I looked back at him instead. Only he was gone, and where he had been there was a kind of alligator with horns, as big as a cow, and ten or twelve legs. The legs had suckers, and all the suckers were grabbing on to the steps. It lashed its tail and raised its head and roared at the Khimairas, snapping at any that came close. Just then one blindsided me. I fell and barely caught the edge of the stair with the fingers of one hand. They were slipping, and I knew I was going to die when a sucker closed around my wrist and heaved me back up onto the steps.
I was still grabbing and shaking when the alligator’s mouth opened and I saw Garsecg’s face inside it. He said, “Recall the sea. And run!”
I was so scared I could hardly stand up, but as soon as I did, a big wave caught me from behind. Do you know what I mean? My legs ached too, but that did not matter. I went up those stairs like I was flying, three steps at a time. They kept hitting me, or trying to, and once I stumbled. But I never stopped until one dropped down on the step ahead of me with a sword in each hand. It was black and all bones and wings, and its lips would not quite cover its teeth. But the eyes seemed wrong. They were those yellow-fire eyes all the Aelf have, even the Kelpies and the ones who gave me Gylf, the same kind of eyes Disiri used to have even when the rest looked just like a human girl. When I looked at them all I could think of was her.
It opened out its wings when it saw I had stopped. With those big black wings open it looked as big as a house. “You musst fight usss.” Its voice was mostly hiss, but you could understand. “Ssee? I have sswordss for uss both.”
It held one out hilt first, but I did not take it. I hit the pommel with the flat of my hand instead and drove the sword backward into the Khimaira’s chest. Its eyes got big and scared then, and stuff that was not quite blood spurted out of the wound, and it fell off the stair. I thought that had been pretty easy, but before I could take another step, five hit me all at once, not to knock me off but grabbing me and lifting. I had one on each leg and one on each arm, and one had its claws in my hair. They flew with me so fast it was like falling up in a hurricane. I saw there were windows and balconies and arches and torn places in the sides of the skyscraper, and way up above us but getting closer and closer was Mythgarthr: trees and people, animals and mountains.
About then the one that had my left ankle yelled like it was scared and let go and peeled off, and I figured they were going to drop me, so I wrenched around and grabbed the wrists of the ones holding my arms. After that I kicked off the one that had my other leg. Their wings went even faster, but we started losing altitude. The one who had my hair said, “We fall!” and I told him to land me on the steps, but he let go instead.
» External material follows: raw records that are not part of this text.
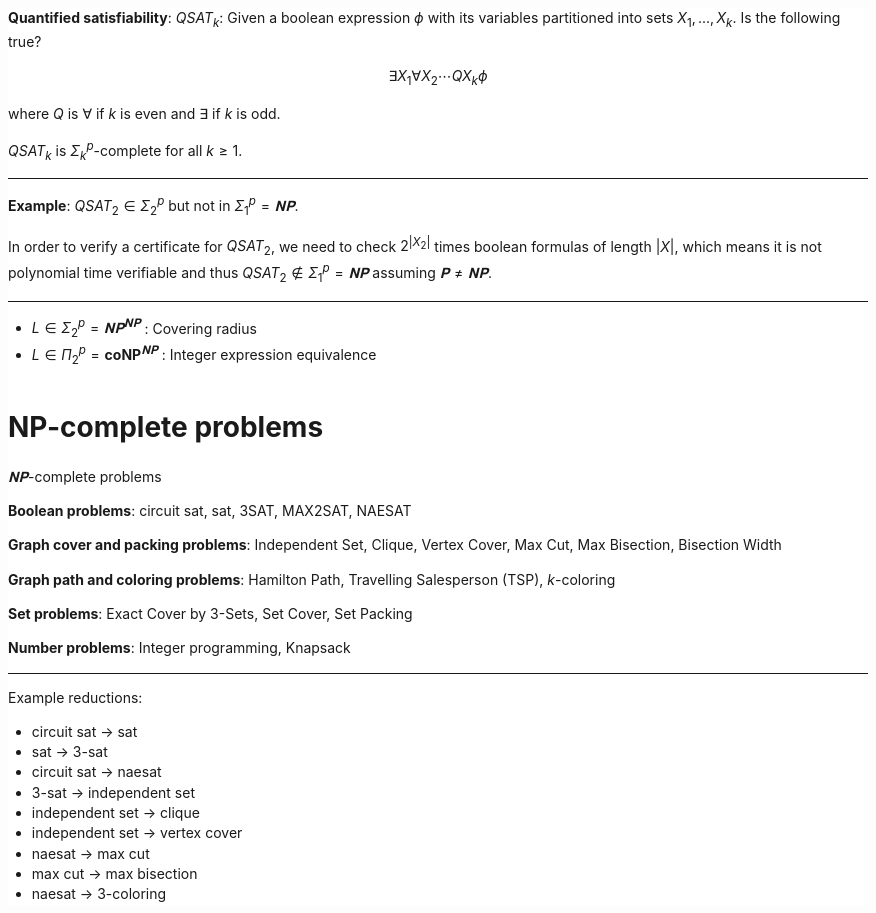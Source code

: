 
**Quantified satisfiability**: $QSAT_k$: Given a boolean expression $ϕ$ with its variables partitioned into sets $X_1,...,X_k$. Is the following true?

$$∃X_1 ∀X_2 ⋯ QX_k ϕ$$

where $Q$ is $∀$ if $k$ is even and $∃$ if $k$ is odd.

$QSAT_k$ is $Σ_k^p$-complete for all $k≥1.$

---

**Example**: $QSAT_2∈Σ_2^p$ but not in $Σ_1^p=𝐍𝐏$.

In order to verify a certificate for $QSAT_2$, we need to check $2^{|X_2|}$ times boolean formulas of length $|X|$, which means it is not polynomial time verifiable and thus $QSAT_2∉Σ_1^p=𝐍𝐏$ assuming $𝐏≠𝐍𝐏.$

---

* $L∈Σ_2^p=𝐍𝐏^{𝐍𝐏}$ : Covering radius
* $L∈Π_2^p=\mathbf{coNP}^{𝐍𝐏}$ : Integer expression equivalence


# NP-complete problems
$𝐍𝐏$-complete problems

**Boolean problems**: circuit sat, sat, 3SAT, MAX2SAT, NAESAT

**Graph cover and packing problems**: Independent Set, Clique, Vertex Cover, Max Cut, Max Bisection, Bisection Width

**Graph path and coloring problems**: Hamilton Path, Travelling Salesperson (TSP), $k$-coloring

**Set problems**: Exact Cover by 3-Sets, Set Cover, Set Packing

**Number problems**: Integer programming, Knapsack

---

Example reductions:

- circuit sat → sat
- sat → 3-sat
- circuit sat → naesat
- 3-sat → independent set
- independent set → clique
- independent set → vertex cover
- naesat → max cut
- max cut → max bisection
- naesat → 3-coloring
After that, the one that had been holding on to my left arm screamed we were going to die. I kept yelling land on the steps, and we did, coming down too fast and crashing on them. It was not easy to keep hold of the Khimairas the way I did, but I did it, and as soon as I got my breath I banged the two of them together until they begged.
I stopped. “You guys work for Setr?”
“Ssetr iss henss.”
I banged them together some more. “That’s not what I asked you. Do you work for him?”
“Yess!”
“Okay. Quit. From now on you’re going to work of me.”
“We cannot renounsse Ssetr!” They both said that.